» **WHAT THE EXERCISE ASKS**: Wherever a line of the records contains "method", copy that line.

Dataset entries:
------
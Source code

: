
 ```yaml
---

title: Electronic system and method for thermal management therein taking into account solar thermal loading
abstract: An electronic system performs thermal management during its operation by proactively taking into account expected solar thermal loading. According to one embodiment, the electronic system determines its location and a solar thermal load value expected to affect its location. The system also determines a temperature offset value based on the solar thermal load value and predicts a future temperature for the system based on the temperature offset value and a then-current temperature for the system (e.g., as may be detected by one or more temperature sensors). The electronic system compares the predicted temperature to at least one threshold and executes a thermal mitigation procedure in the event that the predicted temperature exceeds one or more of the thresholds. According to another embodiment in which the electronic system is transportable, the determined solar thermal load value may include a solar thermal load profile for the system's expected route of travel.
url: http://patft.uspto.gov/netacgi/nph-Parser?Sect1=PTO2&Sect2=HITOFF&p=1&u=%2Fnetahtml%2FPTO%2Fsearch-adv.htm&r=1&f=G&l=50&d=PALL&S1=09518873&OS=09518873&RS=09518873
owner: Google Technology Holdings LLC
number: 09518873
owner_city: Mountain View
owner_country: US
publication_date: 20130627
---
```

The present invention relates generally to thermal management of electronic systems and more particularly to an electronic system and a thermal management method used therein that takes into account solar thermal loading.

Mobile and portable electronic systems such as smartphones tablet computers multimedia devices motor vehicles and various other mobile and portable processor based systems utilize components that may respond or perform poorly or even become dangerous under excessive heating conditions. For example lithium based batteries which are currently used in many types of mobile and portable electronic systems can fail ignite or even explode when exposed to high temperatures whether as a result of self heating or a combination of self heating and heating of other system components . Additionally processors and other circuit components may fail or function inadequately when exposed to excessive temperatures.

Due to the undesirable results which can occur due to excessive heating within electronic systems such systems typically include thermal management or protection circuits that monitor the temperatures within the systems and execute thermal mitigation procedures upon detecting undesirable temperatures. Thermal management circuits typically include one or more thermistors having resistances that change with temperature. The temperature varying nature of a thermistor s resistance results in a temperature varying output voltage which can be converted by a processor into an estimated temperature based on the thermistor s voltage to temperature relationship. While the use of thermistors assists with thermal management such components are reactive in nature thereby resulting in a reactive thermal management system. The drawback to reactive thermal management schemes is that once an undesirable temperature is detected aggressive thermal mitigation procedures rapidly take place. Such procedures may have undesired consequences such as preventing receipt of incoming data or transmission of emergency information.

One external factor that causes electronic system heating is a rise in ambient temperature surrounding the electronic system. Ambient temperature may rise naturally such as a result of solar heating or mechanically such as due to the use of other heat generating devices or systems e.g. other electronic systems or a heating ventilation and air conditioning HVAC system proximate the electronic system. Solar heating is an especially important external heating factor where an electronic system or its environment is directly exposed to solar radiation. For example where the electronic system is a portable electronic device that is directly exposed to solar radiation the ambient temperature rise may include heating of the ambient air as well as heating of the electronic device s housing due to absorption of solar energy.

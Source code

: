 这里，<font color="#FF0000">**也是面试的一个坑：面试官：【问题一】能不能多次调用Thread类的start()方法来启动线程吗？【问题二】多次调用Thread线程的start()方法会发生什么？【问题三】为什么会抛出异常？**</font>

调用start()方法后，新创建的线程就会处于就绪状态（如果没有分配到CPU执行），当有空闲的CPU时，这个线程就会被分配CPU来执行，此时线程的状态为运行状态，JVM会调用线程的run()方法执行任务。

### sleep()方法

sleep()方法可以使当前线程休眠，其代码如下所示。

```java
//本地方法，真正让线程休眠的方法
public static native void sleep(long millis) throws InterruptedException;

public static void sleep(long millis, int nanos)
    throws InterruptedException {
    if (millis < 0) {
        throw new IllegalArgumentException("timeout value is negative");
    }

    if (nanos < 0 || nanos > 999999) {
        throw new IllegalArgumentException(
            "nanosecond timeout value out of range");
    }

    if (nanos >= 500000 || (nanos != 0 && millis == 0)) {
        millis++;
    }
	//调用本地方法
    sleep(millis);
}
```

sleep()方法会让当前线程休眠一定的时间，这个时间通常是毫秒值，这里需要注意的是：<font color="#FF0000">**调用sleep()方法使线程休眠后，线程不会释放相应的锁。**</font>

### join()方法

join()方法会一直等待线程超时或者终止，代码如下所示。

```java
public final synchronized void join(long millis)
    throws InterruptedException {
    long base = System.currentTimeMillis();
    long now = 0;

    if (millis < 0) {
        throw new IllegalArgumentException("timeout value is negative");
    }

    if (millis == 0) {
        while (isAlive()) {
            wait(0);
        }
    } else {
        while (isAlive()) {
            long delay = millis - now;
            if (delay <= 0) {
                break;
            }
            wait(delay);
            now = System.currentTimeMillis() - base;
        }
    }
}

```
------
» **ANSWER TO THIS TASK**:
title: Electronic system and method for thermal management therein taking into account solar thermal loading
The present invention relates generally to thermal management of electronic systems and more particularly to an electronic system and a thermal management method used therein that takes into account solar thermal loading.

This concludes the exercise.